Zalman Shoval, chairman of the New Israel Opera and Israel's ambassador-designate to Washington, puts the case for the prosecution:

"This is not a debate about the merits of Wagner's music," he insists. "Nor is it a debate about our relationship with Germany, nor about freedom of expression, nor about anti-Semitism. It is a debate about sensitivity. It is a debate about Wagner as a self-proclaimed symbol.

"He evolved a philosophy which called for the disappearance of the Jews. In his writings he blamed the Jews for all the ills of the Aryan people. He was the head of a Pan-Germanic racist movement. His ideas were later taken over by Nazi propaganda. Hitler once said: 'If you want to understand National Socialism, you have to know Wagner.'"

Shoval admits Wagner was not the only anti-Semitic composer. But Wagner, he argues, was different. "No other anti-Semitic composer had hatred of Jews as something which permeated everything they did, in their artistic as well as their personal life. When a Jewish conductor, Hermann Levy, conducted his music, Wagner tried to get him to convert.

"These things had a different meaning after the Holocaust, when we know what all this led to. There are still people among us whose memories are fresh about the Holocaust, about the role of Wagner's ideas and music as the Nazis used them. When a Holocaust survivor hears the Ride of the Valkyries, he thinks about the ovens."
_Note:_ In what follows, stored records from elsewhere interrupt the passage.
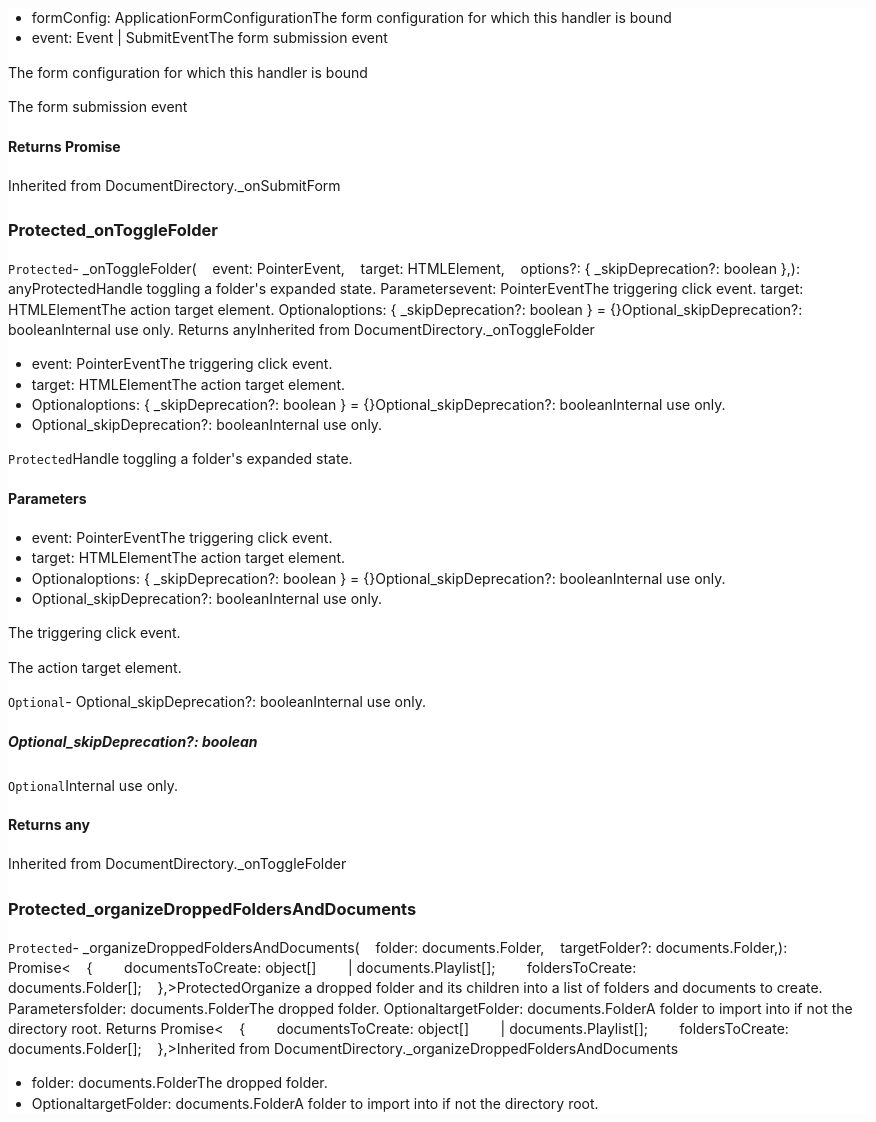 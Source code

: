 - formConfig: ApplicationFormConfigurationThe form configuration for which this handler is bound
- event: Event | SubmitEventThe form submission event

The form configuration for which this handler is bound

The form submission event


#### Returns Promise<void>

Inherited from DocumentDirectory._onSubmitForm


### Protected_onToggleFolder

`Protected`- _onToggleFolder(    event: PointerEvent,    target: HTMLElement,    options?: { _skipDeprecation?: boolean },): anyProtectedHandle toggling a folder's expanded state.
Parametersevent: PointerEventThe triggering click event.
target: HTMLElementThe action target element.
Optionaloptions: { _skipDeprecation?: boolean } = {}Optional_skipDeprecation?: booleanInternal use only.
Returns anyInherited from DocumentDirectory._onToggleFolder
- event: PointerEventThe triggering click event.
- target: HTMLElementThe action target element.
- Optionaloptions: { _skipDeprecation?: boolean } = {}Optional_skipDeprecation?: booleanInternal use only.
- Optional_skipDeprecation?: booleanInternal use only.

`Protected`Handle toggling a folder's expanded state.


#### Parameters

- event: PointerEventThe triggering click event.
- target: HTMLElementThe action target element.
- Optionaloptions: { _skipDeprecation?: boolean } = {}Optional_skipDeprecation?: booleanInternal use only.
- Optional_skipDeprecation?: booleanInternal use only.

The triggering click event.

The action target element.

`Optional`- Optional_skipDeprecation?: booleanInternal use only.


##### Optional_skipDeprecation?: boolean

`Optional`Internal use only.


#### Returns any

Inherited from DocumentDirectory._onToggleFolder


### Protected_organizeDroppedFoldersAndDocuments

`Protected`- _organizeDroppedFoldersAndDocuments(    folder: documents.Folder,    targetFolder?: documents.Folder,): Promise<    {        documentsToCreate: object[]        | documents.Playlist[];        foldersToCreate: documents.Folder[];    },>ProtectedOrganize a dropped folder and its children into a list of folders and documents to create.
Parametersfolder: documents.FolderThe dropped folder.
OptionaltargetFolder: documents.FolderA folder to import into if not the directory root.
Returns Promise<    {        documentsToCreate: object[]        | documents.Playlist[];        foldersToCreate: documents.Folder[];    },>Inherited from DocumentDirectory._organizeDroppedFoldersAndDocuments
- folder: documents.FolderThe dropped folder.
- OptionaltargetFolder: documents.FolderA folder to import into if not the directory root.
For the defence, Mordechai Virshubsky, who chairs the cultural committee of Tel Aviv city council, dismisses the ban as stupid. "If you don't play someone because of what he was, then you're behaving like a totalitarian regime. This is the worst kind of censorship."

Virshubsky, who was born in Germany in 1930 and was brought here as a child refugee in 1939, contends that there are other ways to remember the Nazi atrocities. "Why deny ourselves the chance to hear this great, dramatic, important music? We are the poorer for it. We are punishing ourselves and gaining nothing by it. We are making a mockery of ourselves."

The Holocaust, its share in Israel's national myth, casts a stubborn shadow. "There has to be at least one place in the world where survivors can feel that the society protects them, where their sensitivities are taken into account," says Ephraim Zuroff, who runs the Jerusalem office of the Nazi-hunting Wiesenthal Centre. "This is part of the role of the Jewish state. It's why people came here instead of going to America. They don't want Wagner played here, and I think they're right."

Most Israeli musicians would like to play Wagner here. Daniel Barenboim once tried but was booed off the stage. Israel Radio's music channel slips in a bit of Wagner from time to time - and gets away with it. The ban is not anchored in law.

Asher Fisch, musical director of the New Israel Opera, would like the decision to be left to the musicians. "It's important," he says, "because everything that was composed after Wagner was influenced by him to some extent. His sound is of a kind our orchestras do not know. It's important for them to learn it."

Yet, sotto voce, Fisch does not see Wagner topping the charts here, if and when he is performed: "Musically, it will not be a great success. I don't think the Israeli audience will go for it."